What about the PNB stock?

It’s fallen 17%. But note that it already has 60,000 cr. of gross NPAs. Another 11,000 cr. will hurt it but not kill it. It won’t die – the government will take it over. Shareholders might suffer, but come on as a shareholder of a public sector bank you’re used to suffering.

The problem really is: There is never just one cockroach. When you go deeper, you are likely to find more dirty, dark secrets, and none of them will be any good.

PNB is gonna hurt for a while, but so are others who will find their books similarly tarnished once they investigate.

Will This Bring The Market Down?

Have you been living under a rock?

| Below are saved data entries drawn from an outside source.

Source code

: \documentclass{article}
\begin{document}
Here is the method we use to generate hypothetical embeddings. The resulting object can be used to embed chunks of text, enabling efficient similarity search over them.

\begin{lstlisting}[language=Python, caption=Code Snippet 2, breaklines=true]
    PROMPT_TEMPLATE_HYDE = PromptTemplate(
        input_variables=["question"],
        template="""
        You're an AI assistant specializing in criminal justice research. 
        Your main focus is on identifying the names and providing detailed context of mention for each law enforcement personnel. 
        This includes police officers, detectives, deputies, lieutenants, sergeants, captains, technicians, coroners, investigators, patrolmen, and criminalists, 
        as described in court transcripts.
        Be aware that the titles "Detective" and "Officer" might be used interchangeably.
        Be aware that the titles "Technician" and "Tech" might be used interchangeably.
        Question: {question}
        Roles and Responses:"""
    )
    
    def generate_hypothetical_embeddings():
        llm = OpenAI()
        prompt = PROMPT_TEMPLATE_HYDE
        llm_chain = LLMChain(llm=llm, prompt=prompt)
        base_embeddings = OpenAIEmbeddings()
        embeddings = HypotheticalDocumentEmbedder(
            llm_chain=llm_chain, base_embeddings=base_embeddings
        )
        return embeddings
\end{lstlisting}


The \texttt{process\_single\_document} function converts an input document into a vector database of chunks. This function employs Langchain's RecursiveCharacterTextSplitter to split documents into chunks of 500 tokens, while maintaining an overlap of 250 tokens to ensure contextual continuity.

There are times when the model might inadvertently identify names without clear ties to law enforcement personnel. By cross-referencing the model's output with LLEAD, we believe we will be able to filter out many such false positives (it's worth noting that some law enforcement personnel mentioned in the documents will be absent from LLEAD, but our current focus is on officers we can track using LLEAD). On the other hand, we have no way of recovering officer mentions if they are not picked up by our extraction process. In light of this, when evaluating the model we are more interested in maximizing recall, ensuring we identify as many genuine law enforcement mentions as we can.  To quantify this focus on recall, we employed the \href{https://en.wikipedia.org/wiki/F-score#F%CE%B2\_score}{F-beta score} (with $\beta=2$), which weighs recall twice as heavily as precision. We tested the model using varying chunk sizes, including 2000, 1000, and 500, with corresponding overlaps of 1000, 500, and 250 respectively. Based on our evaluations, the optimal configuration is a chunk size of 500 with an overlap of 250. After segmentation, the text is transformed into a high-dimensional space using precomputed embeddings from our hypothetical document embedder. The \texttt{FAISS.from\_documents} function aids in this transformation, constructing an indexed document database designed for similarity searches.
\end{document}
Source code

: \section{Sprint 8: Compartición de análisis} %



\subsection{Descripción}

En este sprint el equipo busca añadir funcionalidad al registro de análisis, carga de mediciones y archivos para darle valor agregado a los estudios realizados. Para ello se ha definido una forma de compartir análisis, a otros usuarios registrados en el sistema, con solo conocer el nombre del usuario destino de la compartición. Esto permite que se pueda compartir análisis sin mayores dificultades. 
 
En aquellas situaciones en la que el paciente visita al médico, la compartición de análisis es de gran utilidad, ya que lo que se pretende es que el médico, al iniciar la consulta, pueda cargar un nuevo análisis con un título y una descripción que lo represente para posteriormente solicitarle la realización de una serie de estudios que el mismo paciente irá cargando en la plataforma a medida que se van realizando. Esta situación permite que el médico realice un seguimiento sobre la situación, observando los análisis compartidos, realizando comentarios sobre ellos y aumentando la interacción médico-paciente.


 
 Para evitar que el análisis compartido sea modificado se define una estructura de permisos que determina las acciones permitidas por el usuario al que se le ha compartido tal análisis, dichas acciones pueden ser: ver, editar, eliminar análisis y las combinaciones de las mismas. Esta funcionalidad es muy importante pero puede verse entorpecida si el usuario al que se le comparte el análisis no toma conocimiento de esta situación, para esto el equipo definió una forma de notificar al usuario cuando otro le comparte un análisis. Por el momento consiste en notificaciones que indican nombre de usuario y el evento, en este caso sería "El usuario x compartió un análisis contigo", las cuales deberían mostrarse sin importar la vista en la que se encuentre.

Nothing will ever bring the market down, nowadays.

But the one thing that does bring markets down is the outflow of liquidity. What if so much of the “ponzi” credit – essentially money that was rolled over very month – is being invested directly, or indirectly, into stocks? If RBI tightens up, liquidity will pull money out of stocks, and that will hurt.

Of course, this hurts the fiscal deficit since PNB has to be rescued. So bond yields are up to 7.6% and therefore we’d avoid any long term funds or bonds. Short term it will have to be.

But overall, we wouldn’t worry too much. Just react, don’t predict. What would you do if stocks fell? Better to answer that than to say they will, or they will not.
(And no, not buying PNB)

Our View: Fix it.

This is the Indian public sector banking system. Fix it.

How can you have transactions on SWIFT outside CBS? Fix it.

Why would you not reconcile the nostro accounts? Suspend the auditors. Fire top management. Fix it.

Closing the door behind Modi, who’s already left the country, is probably useless. If you find fraud,  invoke their personal guarantees, and file cases to attach their personal properties. After that, file in NCLT to make these companies insolvent. Take the hit, and try to recover.

Find out more such instances where collateral cover is too low. Find out if the LoUs or LCs are just getting rolled over or is the customer actually paying back through the Indian current account. And if not, demand more collateral to avoid further spread of the ponzi.

But this is quite unlikely to happen because the banking system is going to take massive hits now, and we’re going to have to deal with the fallout of really horrible systems. It’s amazing that our banks have been this lax, but they have been allowed to; with no bankers being investigated, the rot inside the banks has been ignored and instead, industrialists have been the target of outrage. It’s time to look at banks as malicious players too, and to fix that rot.